■ THE PROBLEM:
Where in the data below does the word "setError" appear? Copy each line that holds it.

::: DATA PROVIDED

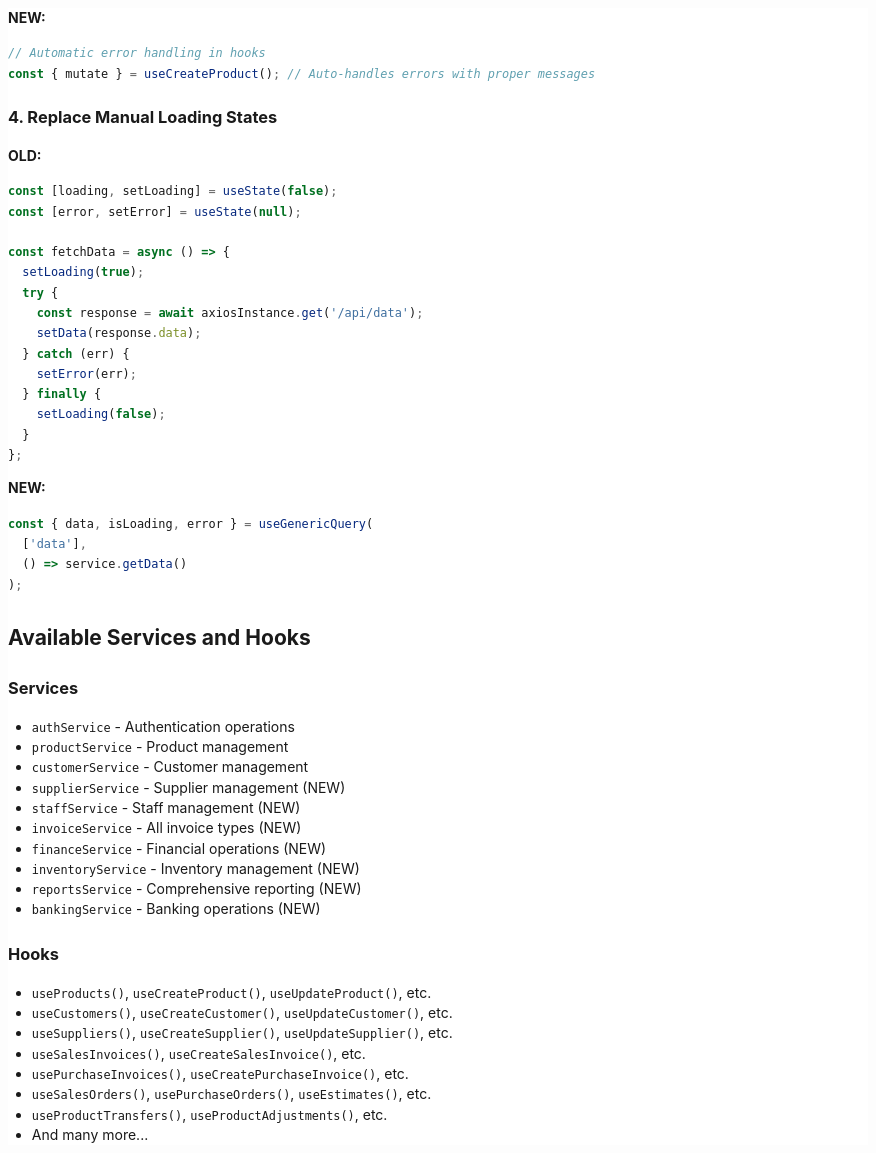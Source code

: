 **NEW:**
```js
// Automatic error handling in hooks
const { mutate } = useCreateProduct(); // Auto-handles errors with proper messages
```

### 4. Replace Manual Loading States

**OLD:**
```js
const [loading, setLoading] = useState(false);
const [error, setError] = useState(null);

const fetchData = async () => {
  setLoading(true);
  try {
    const response = await axiosInstance.get('/api/data');
    setData(response.data);
  } catch (err) {
    setError(err);
  } finally {
    setLoading(false);
  }
};
```

**NEW:**
```js
const { data, isLoading, error } = useGenericQuery(
  ['data'],
  () => service.getData()
);
```

## Available Services and Hooks

### Services
- `authService` - Authentication operations
- `productService` - Product management
- `customerService` - Customer management
- `supplierService` - Supplier management (NEW)
- `staffService` - Staff management (NEW)
- `invoiceService` - All invoice types (NEW)
- `financeService` - Financial operations (NEW)
- `inventoryService` - Inventory management (NEW)
- `reportsService` - Comprehensive reporting (NEW)
- `bankingService` - Banking operations (NEW)

### Hooks
- `useProducts()`, `useCreateProduct()`, `useUpdateProduct()`, etc.
- `useCustomers()`, `useCreateCustomer()`, `useUpdateCustomer()`, etc.
- `useSuppliers()`, `useCreateSupplier()`, `useUpdateSupplier()`, etc.
- `useSalesInvoices()`, `useCreateSalesInvoice()`, etc.
- `usePurchaseInvoices()`, `useCreatePurchaseInvoice()`, etc.
- `useSalesOrders()`, `usePurchaseOrders()`, `useEstimates()`, etc.
- `useProductTransfers()`, `useProductAdjustments()`, etc.
- And many more...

::::::

■ TASK SOLUTION:
const [error, setError] = useState(null);
    setError(err);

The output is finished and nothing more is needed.